Other potential metrics relate to how fast fixes for incidents make their way into production. The longer a permanent fix takes to be deployed, the more likely it is that additional incidents will happen. When we think about getting new features into production, we might measure mean time to market. This is also a useful metric to keep an eye on when prioritizing fixes. When a bug or other error causes an incident, fixing it permanently increases the reliability of the system overall and decreases or eliminates the incidents arising from the original issue.
Escalating Beyond Your Team#
Knowing who you're going to call is crucial to streamlining increasingly complicated communications. To ensure that you're reaching out to the correct group(s), you'll need to check that you have defined which areas need assistance. For example, did something start out looking like a network outage but turned out to be a database outage? In that case, you'd pull the on-call database administrators into the incident and allow the on-call NOC to drop off as needed.

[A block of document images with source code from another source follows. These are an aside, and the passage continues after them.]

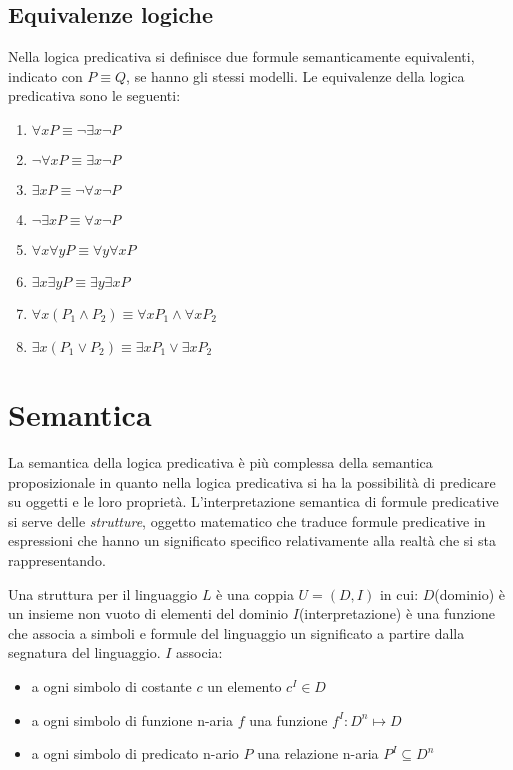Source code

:
\subsection{Equivalenze logiche}
Nella logica predicativa si definisce due formule semanticamente equivalenti,
indicato con $P \equiv Q$, se hanno gli stessi modelli.
Le equivalenze della logica predicativa sono le seguenti:
\begin{enumerate}
    \item $\forall x P \equiv \neg \exists x \neg P$
    \item $\neg \forall x P \equiv \exists x \neg P$
    \item $\exists x P \equiv \neg \forall x \neg P$
    \item $\neg \exists x P \equiv \forall x \neg P$
    \item $\forall x \forall y P \equiv \forall y \forall x P$
    \item $\exists x \exists y P \equiv \exists y \exists x P$
    \item $\forall x(P_1 \land P_2) \equiv \forall x P_1 \land \forall x P_2$
    \item $\exists x(P_1 \lor P_2) \equiv \exists x P_1 \lor \exists x P_2$
\end{enumerate}

\section{Semantica}
La semantica della logica predicativa è più complessa della semantica proposizionale
in quanto nella logica predicativa si ha la possibilità di predicare su oggetti e le loro proprietà.
L'interpretazione semantica di formule predicative si serve delle \emph{strutture},
oggetto matematico che traduce formule predicative in espressioni che hanno un significato
specifico relativamente alla realtà che si sta rappresentando.

\begin{defi}
    Una struttura per il linguaggio $L$ è una coppia $U = (D,I)$ in cui:
    $D$(dominio) è un insieme non vuoto di elementi del dominio
    $I$(interpretazione) è una funzione che associa a simboli e formule del linguaggio
    un significato  a partire dalla segnatura del linguaggio.
    $I$ associa:
    \begin{itemize}
        \item a ogni simbolo di costante $c$ un elemento $c^I \in D$
        \item a ogni simbolo di funzione n-aria $f$ una funzione $f^I:D^n \mapsto D$
        \item a ogni simbolo di predicato n-ario $P$ una relazione n-aria $P^I \subseteq D^n$
    \end{itemize}
\end{defi}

Cross team communication is also why it's very important to have as many common tools as possible. In the above example, the NOC will likely have their own network monitoring tools, but if they don't have a tool in common with the database admins, then the NOC won't be able to point to issues in a way the database admins can see. Relevantly, all teams should be in the incident management platform for hand-offs and reviewing what has been done thus far.
When you are pulling in new teams, it's possible that people might be pinged who are not needed. To keep everyone focused on the active incident, make sure to only keep those on the call that have an active role. Before someone drops off, they should clear with the incident commander to ensure 1) that there's nothing left for them to do and 2) to keep communications and decisions centralized.
For those who remain on the call, it is especially important to avoid the use of industry jargon, acronyms, or other short-hand references that could be confusing in the heat of the moment. Remember: not all disciplines use the same "shorthand," and it's better to be clear and up front. This will also help when doing the incident review and postmortem as there will be different skills present for those meetings and write ups as well.